Jazz music it was claimed had taken hold in Ireland in the wake of the First World War and had spread from Dublin to the music halls which sprung up in towns and villages across the country. Detractors claimed that jazz music and dancing was just a ‘passing phase’ and that it was the ‘natural reaction’ to the post-war phase that Ireland found itself in.
All branches of the Gaelic League were sent a warning as to their conduct going forward with particular regard to attending or promoting jazz. The idea was to follow the GAA’s bans on the playing of foreign games, something which had proved popular across the country.
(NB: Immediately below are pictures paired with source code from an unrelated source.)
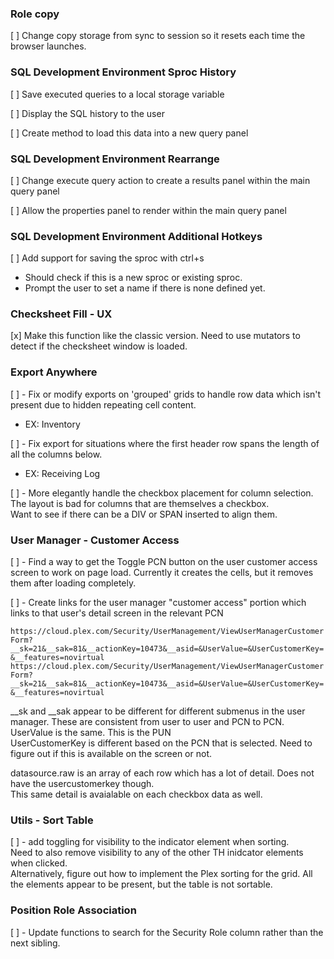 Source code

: ### Role copy 

[ ] Change copy storage from sync to session so it resets each time the browser launches.

### SQL Development Environment Sproc History

[ ] Save executed queries to a local storage variable

[ ] Display the SQL history to the user

[ ] Create method to load this data into a new query panel

### SQL Development Environment Rearrange

[ ] Change execute query action to create a results panel within the main query panel

[ ] Allow the properties panel to render within the main query panel

### SQL Development Environment Additional Hotkeys

[ ] Add support for saving the sproc with ctrl+s

* Should check if this is a new sproc or existing sproc.
* Prompt the user to set a name if there is none defined yet.

### Checksheet Fill - UX

[x] Make this function like the classic version. Need to use mutators to detect if the checksheet window is loaded.

### Export Anywhere

[ ] - Fix or modify exports on 'grouped' grids to handle row data which isn't present due to hidden repeating cell content.  

* EX: Inventory

[ ] - Fix export for situations where the first header row spans the length of all the columns below.

* EX: Receiving Log

[ ] - More elegantly handle the checkbox placement for column selection.  
The layout is bad for columns that are themselves a checkbox.  
Want to see if there can be a DIV or SPAN inserted to align them.

### User Manager - Customer Access

[ ] - Find a way to get the Toggle PCN button on the user customer access screen to work on page load. Currently it creates the cells, but it removes them after loading completely.


[ ] - Create links for the user manager "customer access" portion which links to that user's detail screen in the relevant PCN

`https://cloud.plex.com/Security/UserManagement/ViewUserManagerCustomerForm?__sk=21&__sak=81&__actionKey=10473&__asid=&UserValue=&UserCustomerKey=&__features=novirtual`  
`https://cloud.plex.com/Security/UserManagement/ViewUserManagerCustomerForm?__sk=21&__sak=81&__actionKey=10473&__asid=&UserValue=&UserCustomerKey=&__features=novirtual`

__sk and __sak appear to be different for different submenus in the user manager. These are consistent from user to user and PCN to PCN.  
UserValue is the same. This is the PUN  
UserCustomerKey is different based on the PCN that is selected. Need to figure out if this is available on the screen or not.

datasource.raw is an array of each row which has a lot of detail. Does not have the usercustomerkey though.  
This same detail is avaialable on each checkbox data as well.

### Utils - Sort Table

[ ] - add toggling for visibility to the indicator element when sorting.  
Need to also remove visibility to any of the other TH inidcator elements when clicked.  
Alternatively, figure out how to implement the Plex sorting for the grid. All the elements appear to be present, but the table is not sortable.

### Position Role Association 

[ ] - Update functions to search for the Security Role column rather than the next sibling.
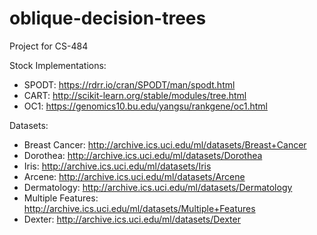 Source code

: # oblique-decision-trees
Project for CS-484

Stock Implementations:
* SPODT: https://rdrr.io/cran/SPODT/man/spodt.html
* CART: http://scikit-learn.org/stable/modules/tree.html
* OC1: https://genomics10.bu.edu/yangsu/rankgene/oc1.html

Datasets:
* Breast Cancer: http://archive.ics.uci.edu/ml/datasets/Breast+Cancer
* Dorothea: http://archive.ics.uci.edu/ml/datasets/Dorothea
* Iris: http://archive.ics.uci.edu/ml/datasets/Iris
* Arcene: http://archive.ics.uci.edu/ml/datasets/Arcene
* Dermatology: http://archive.ics.uci.edu/ml/datasets/Dermatology
* Multiple Features: http://archive.ics.uci.edu/ml/datasets/Multiple+Features
* Dexter: http://archive.ics.uci.edu/ml/datasets/Dexter
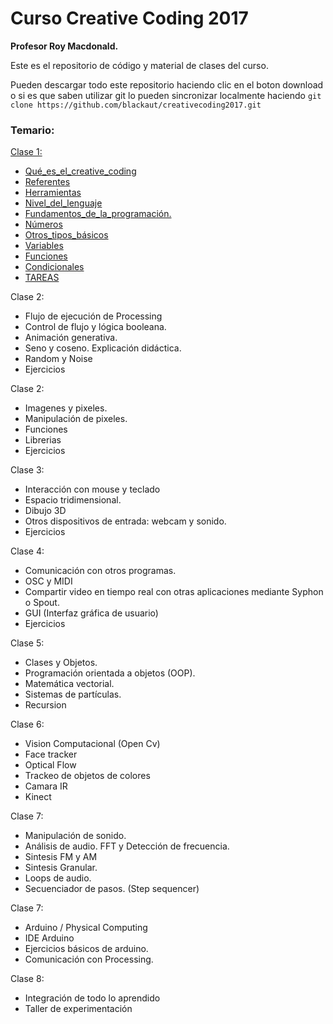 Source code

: # Curso Creative Coding 2017
**Profesor Roy Macdonald.**


Este es el repositorio de código y material de clases del curso.

Pueden descargar todo este repositorio haciendo clic en el boton download o si es que saben utilizar git lo pueden sincronizar localmente haciendo `git clone https://github.com/blackaut/creativecoding2017.git`

### Temario:

[Clase 1:](clase1/creative_coding_clase1.md)

* [Qué_es_el_creative_coding](clase1/creative_coding_clase1.md#qué_es_el_creative_coding)
* [Referentes](clase1/creative_coding_clase1.md#referentes)
* [Herramientas](clase1/creative_coding_clase1.md#herramientas)
* [Nivel_del_lenguaje](clase1/creative_coding_clase1.md#nivel_del_lenguaje)
* [Fundamentos_de_la_programación.](clase1/creative_coding_clase1.md#fundamentos_de_la_programación.)
* [Números](clase1/creative_coding_clase1.md#números)
* [Otros_tipos_básicos](clase1/creative_coding_clase1.md#otros_tipos_básicos)
* [Variables](clase1/creative_coding_clase1.md#variables)
* [Funciones](clase1/creative_coding_clase1.md#funciones)
* [Condicionales](clase1/creative_coding_clase1.md#condicionales)
* [TAREAS](clase1/creative_coding_clase1.md#tareas)

Clase 2:

* Flujo de ejecución de Processing
* Control de flujo y lógica booleana.
* Animación generativa.
* Seno y coseno. Explicación didáctica.
* Random y Noise
* Ejercicios

Clase 2:

* Imagenes y pixeles.
* Manipulación de pixeles.		
* Funciones
* Librerias				
* Ejercicios
				
Clase 3:

* Interacción con mouse y teclado
* Espacio tridimensional.
* Dibujo 3D
* Otros dispositivos de entrada: webcam y sonido.
* Ejercicios
	
Clase 4:

* Comunicación con otros programas.
* OSC y MIDI
* Compartir video en tiempo real con otras aplicaciones mediante Syphon o Spout.
* GUI (Interfaz gráfica de usuario)
* Ejercicios

Clase 5:

* Clases y Objetos.
* Programación orientada a objetos (OOP).
* Matemática vectorial.
* Sistemas de partículas.
* Recursion
		
Clase 6: 

* Vision Computacional (Open Cv)
* Face tracker
* Optical Flow
* Trackeo de objetos de colores
* Camara IR
* Kinect

Clase 7:

* Manipulación de sonido.
* Análisis de audio. FFT y Detección de frecuencia.
* Sintesis FM y AM
* Sintesis Granular.
* Loops de audio.
* Secuenciador de pasos. (Step sequencer)

Clase 7:

* Arduino / Physical Computing
* IDE Arduino
* Ejercicios básicos de arduino.
* Comunicación con Processing.

Clase 8: 

* Integración de todo lo aprendido
* Taller de experimentación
While the debate had begun earlier in 1929 in Wexford and other centres, it was in Leitrim that the most vocal opponents of jazz were to found. Here the parish priest of Cloone, Fr Conferey openly criticised jazz from the pulpit and told the people that they should sing Irish songs only. In nearby Mohill it was reported that 3,000 people demanded that jazz be banned and they carried banners with slogans such as ‘Down with Jazz’ and ‘Out with paganism’.

Ultimately, the ban sparked outrage across the country but it spoke volumes about post-independent Ireland and attitudes towards culture and pastimes, which were not Irish.